▶ _Exercise_
Look below for the line containing "- [Estudando nossa atmosfera com" and the line containing "[Twitter](https://twitter.com/cienciaprog) e"; repeat exactly those two lines and all lines between them, and nothing else.

▶ _Data for review_
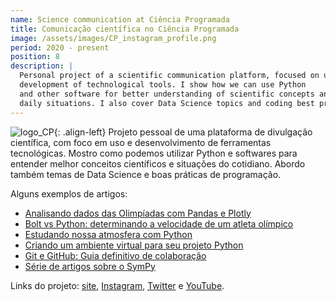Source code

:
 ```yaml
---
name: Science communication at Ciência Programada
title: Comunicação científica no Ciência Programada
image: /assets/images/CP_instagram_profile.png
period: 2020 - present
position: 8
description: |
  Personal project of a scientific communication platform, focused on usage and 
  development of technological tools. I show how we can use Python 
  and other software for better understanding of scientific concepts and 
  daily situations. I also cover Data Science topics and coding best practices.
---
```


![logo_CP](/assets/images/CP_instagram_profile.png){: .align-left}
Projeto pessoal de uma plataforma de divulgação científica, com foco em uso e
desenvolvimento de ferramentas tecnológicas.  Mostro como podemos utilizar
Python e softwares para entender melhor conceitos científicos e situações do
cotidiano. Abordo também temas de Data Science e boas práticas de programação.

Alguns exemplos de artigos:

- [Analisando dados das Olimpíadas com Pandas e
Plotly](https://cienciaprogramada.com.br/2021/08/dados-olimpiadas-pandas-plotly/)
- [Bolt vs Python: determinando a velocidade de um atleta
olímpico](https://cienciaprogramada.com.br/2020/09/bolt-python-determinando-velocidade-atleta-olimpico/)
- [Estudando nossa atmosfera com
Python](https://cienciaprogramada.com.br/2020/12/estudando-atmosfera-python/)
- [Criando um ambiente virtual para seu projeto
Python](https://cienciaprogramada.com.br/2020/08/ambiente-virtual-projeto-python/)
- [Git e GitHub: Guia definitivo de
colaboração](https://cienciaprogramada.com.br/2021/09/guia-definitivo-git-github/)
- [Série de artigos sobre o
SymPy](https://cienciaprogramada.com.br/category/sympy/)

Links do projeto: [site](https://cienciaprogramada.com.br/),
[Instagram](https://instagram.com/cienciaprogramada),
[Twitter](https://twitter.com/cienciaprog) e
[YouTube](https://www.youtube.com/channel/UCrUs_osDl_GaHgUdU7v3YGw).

---

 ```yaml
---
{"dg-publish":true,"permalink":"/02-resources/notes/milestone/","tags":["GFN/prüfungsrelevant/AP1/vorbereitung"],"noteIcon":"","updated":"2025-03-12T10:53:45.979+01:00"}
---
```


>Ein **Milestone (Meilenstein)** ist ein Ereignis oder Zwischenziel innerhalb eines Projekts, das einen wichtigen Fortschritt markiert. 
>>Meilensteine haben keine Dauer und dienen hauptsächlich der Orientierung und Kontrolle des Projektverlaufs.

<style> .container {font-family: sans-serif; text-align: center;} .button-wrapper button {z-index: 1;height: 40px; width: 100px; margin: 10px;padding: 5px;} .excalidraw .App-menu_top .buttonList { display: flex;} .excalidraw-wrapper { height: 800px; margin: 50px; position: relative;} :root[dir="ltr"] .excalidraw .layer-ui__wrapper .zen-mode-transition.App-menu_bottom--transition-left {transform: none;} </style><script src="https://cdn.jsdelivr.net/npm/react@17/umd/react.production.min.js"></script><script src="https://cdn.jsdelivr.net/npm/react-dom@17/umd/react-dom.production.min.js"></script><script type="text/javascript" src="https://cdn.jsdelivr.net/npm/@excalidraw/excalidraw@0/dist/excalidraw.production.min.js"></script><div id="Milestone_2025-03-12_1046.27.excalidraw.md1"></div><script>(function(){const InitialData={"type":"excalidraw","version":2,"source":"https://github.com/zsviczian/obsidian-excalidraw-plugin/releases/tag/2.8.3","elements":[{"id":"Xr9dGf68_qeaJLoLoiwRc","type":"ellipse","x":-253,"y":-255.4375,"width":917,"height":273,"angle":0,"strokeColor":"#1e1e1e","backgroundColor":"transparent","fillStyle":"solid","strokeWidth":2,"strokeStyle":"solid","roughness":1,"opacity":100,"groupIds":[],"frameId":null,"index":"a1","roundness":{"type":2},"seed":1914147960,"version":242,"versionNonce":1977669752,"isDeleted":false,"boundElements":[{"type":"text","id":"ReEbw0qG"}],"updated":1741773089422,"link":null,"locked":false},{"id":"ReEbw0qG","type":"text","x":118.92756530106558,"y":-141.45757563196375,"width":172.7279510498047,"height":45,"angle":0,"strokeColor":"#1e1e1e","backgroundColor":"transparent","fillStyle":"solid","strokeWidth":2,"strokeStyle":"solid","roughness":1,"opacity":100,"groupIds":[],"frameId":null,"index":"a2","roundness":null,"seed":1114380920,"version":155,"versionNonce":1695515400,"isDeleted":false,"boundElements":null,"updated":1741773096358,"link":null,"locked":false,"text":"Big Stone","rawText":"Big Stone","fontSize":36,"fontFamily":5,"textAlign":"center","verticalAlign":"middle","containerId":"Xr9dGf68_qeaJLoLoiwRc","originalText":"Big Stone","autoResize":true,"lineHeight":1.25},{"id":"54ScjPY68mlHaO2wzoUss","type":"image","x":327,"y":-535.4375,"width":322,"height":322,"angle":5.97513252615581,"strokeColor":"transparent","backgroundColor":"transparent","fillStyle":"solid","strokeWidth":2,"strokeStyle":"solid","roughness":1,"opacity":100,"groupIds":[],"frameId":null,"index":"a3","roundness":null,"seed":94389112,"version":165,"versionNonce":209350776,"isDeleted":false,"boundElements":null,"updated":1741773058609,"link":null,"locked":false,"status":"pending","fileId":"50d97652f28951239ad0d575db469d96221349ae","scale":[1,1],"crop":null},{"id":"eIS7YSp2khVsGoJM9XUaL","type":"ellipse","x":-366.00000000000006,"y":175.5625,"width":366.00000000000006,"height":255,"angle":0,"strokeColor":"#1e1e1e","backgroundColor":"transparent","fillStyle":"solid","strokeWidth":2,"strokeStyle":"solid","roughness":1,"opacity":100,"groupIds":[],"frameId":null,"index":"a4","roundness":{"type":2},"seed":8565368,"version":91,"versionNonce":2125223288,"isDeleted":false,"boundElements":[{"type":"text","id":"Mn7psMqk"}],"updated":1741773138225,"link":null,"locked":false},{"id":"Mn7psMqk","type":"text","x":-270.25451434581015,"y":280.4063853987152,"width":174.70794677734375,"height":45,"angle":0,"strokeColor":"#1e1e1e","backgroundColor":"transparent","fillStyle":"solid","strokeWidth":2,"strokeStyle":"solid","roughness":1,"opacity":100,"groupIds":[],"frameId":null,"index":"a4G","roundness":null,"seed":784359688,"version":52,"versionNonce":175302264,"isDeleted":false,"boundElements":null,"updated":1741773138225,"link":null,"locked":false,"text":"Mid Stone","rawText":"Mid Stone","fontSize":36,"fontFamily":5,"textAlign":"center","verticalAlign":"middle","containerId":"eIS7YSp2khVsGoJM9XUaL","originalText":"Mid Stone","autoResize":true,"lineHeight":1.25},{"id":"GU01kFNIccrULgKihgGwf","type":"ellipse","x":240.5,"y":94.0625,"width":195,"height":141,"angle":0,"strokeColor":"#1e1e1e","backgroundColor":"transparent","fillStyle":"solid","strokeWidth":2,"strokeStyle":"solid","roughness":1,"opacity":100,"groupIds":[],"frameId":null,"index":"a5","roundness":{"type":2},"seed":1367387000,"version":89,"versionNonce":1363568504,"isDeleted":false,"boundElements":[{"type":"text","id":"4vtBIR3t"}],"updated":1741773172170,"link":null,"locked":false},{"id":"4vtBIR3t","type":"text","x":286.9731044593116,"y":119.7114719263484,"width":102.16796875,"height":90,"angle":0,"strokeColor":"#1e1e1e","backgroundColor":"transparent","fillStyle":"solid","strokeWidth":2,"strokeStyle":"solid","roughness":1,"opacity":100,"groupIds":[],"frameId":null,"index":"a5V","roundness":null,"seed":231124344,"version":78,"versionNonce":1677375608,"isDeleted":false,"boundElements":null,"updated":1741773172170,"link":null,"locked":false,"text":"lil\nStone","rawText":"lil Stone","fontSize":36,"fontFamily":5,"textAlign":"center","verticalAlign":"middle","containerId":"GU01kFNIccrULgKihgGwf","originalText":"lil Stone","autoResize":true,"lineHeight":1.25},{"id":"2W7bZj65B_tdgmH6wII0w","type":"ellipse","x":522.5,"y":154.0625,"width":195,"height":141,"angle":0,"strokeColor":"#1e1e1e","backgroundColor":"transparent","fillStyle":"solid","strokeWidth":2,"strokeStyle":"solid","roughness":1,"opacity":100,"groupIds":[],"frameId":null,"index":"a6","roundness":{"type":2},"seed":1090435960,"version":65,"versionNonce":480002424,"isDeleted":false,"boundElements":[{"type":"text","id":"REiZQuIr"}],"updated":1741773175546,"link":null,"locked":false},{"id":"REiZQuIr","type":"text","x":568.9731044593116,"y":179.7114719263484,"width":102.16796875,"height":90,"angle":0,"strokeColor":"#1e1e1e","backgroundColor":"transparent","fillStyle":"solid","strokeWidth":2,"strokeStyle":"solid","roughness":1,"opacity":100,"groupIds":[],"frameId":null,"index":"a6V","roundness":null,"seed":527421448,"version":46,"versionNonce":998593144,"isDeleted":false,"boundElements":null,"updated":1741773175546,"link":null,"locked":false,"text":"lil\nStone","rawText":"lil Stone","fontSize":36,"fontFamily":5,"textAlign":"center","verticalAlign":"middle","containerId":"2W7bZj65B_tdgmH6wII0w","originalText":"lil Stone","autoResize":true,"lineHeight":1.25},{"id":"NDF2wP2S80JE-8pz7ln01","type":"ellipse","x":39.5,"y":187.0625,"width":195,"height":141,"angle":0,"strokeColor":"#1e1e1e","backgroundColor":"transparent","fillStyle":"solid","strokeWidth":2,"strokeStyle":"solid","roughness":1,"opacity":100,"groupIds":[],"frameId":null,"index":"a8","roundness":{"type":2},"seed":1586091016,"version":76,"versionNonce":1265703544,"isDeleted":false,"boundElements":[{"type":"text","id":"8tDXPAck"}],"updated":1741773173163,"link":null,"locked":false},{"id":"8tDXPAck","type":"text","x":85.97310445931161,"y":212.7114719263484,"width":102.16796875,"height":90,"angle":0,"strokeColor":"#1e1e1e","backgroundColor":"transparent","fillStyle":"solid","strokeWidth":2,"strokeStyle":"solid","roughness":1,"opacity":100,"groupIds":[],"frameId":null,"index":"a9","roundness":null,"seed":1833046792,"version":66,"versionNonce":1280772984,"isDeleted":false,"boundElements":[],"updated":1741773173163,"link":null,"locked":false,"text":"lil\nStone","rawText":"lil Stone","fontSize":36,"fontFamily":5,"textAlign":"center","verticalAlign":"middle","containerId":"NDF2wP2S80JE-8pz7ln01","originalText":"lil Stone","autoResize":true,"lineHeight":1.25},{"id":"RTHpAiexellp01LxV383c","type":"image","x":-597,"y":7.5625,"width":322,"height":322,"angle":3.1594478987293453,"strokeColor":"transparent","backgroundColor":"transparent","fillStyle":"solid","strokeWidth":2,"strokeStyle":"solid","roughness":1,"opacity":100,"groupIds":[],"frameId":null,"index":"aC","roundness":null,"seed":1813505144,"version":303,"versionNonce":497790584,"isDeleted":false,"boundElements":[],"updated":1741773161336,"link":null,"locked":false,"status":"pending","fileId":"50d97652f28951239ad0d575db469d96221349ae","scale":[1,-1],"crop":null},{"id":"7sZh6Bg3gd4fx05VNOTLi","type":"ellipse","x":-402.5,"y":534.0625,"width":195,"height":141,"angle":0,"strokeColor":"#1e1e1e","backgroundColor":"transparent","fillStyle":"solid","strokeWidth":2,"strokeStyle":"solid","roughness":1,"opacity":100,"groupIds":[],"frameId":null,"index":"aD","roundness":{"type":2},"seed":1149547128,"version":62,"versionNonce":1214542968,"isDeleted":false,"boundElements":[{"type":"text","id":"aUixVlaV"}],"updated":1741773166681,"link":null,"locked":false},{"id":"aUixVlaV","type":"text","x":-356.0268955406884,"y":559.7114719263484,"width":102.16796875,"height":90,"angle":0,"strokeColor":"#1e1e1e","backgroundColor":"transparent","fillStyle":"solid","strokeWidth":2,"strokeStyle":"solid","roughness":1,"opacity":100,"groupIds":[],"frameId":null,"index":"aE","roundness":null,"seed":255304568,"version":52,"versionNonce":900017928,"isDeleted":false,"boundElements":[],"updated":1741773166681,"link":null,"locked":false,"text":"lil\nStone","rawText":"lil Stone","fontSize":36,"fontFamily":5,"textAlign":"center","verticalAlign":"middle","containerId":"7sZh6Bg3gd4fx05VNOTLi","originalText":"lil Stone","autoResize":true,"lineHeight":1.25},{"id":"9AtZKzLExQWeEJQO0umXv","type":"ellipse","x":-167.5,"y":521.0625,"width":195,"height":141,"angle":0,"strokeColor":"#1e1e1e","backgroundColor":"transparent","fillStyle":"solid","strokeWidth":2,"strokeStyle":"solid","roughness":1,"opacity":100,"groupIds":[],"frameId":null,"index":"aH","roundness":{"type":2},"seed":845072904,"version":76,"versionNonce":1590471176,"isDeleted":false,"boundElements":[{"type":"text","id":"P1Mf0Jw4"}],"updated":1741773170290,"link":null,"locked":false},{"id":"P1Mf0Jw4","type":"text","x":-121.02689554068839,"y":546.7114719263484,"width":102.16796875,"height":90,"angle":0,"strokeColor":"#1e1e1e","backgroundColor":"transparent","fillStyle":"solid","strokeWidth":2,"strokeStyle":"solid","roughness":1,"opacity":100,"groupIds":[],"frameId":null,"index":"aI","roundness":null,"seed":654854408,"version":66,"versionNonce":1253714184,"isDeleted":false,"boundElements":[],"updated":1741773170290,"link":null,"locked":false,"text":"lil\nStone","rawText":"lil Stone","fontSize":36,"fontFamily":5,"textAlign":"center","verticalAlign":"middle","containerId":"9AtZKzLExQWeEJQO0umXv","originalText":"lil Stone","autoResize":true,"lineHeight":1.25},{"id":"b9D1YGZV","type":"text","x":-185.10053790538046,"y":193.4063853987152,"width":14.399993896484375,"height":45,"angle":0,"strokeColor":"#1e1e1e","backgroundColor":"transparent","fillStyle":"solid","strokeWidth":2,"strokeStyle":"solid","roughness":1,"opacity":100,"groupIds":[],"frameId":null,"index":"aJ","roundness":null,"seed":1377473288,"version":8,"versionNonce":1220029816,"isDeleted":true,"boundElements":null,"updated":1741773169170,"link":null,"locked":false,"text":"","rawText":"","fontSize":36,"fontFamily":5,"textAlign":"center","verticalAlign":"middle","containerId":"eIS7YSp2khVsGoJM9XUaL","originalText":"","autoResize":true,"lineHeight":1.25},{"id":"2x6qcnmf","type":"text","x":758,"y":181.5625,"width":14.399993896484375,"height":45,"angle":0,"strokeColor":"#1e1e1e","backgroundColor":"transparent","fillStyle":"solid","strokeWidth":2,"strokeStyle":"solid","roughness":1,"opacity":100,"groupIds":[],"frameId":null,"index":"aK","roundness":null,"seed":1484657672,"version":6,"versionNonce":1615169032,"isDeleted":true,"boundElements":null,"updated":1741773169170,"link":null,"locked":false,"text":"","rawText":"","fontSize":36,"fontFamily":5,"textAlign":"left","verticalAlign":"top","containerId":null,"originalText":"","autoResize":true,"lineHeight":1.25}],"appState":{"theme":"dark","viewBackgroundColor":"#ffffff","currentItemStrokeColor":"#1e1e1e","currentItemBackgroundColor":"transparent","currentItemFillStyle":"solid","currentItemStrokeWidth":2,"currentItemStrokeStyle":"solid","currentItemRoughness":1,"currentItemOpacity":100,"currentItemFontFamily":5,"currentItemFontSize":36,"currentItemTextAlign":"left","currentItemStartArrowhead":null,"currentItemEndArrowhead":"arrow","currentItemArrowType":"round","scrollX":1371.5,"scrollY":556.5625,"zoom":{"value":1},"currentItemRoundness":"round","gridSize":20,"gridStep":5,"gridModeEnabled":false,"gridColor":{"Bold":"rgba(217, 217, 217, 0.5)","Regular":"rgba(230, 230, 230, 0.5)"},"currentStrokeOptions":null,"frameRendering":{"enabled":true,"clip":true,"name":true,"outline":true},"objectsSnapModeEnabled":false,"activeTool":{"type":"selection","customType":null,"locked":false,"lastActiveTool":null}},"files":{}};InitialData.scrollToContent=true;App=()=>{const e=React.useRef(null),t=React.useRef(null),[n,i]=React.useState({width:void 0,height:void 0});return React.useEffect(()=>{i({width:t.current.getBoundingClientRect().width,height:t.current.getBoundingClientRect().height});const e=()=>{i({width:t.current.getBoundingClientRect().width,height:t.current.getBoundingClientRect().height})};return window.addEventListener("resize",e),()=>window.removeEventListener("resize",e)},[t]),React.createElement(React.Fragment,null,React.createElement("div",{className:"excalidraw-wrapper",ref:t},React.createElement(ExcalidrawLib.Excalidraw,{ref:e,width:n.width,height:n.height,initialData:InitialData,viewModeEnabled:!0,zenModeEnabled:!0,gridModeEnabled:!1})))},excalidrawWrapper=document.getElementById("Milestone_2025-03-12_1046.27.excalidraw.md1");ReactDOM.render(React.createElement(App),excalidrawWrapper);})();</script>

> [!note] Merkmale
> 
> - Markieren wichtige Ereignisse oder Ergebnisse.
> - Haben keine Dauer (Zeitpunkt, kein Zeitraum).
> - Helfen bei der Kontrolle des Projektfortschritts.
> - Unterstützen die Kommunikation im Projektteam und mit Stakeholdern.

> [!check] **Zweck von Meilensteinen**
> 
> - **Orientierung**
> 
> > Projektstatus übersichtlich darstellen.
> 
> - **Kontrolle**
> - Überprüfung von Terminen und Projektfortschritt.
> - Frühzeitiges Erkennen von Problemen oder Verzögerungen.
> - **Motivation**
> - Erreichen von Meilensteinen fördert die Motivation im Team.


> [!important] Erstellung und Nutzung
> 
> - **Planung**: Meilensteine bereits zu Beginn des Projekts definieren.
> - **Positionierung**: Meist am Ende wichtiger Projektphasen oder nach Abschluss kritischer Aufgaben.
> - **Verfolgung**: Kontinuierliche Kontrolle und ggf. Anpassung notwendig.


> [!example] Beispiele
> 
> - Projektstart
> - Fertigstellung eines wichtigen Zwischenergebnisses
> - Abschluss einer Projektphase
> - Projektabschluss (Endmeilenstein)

▶ _Task response_
- [Estudando nossa atmosfera com
Python](https://cienciaprogramada.com.br/2020/12/estudando-atmosfera-python/)
- [Criando um ambiente virtual para seu projeto
Python](https://cienciaprogramada.com.br/2020/08/ambiente-virtual-projeto-python/)
- [Git e GitHub: Guia definitivo de
colaboração](https://cienciaprogramada.com.br/2021/09/guia-definitivo-git-github/)
- [Série de artigos sobre o
SymPy](https://cienciaprogramada.com.br/category/sympy/)

Links do projeto: [site](https://cienciaprogramada.com.br/),
[Instagram](https://instagram.com/cienciaprogramada),
[Twitter](https://twitter.com/cienciaprog) e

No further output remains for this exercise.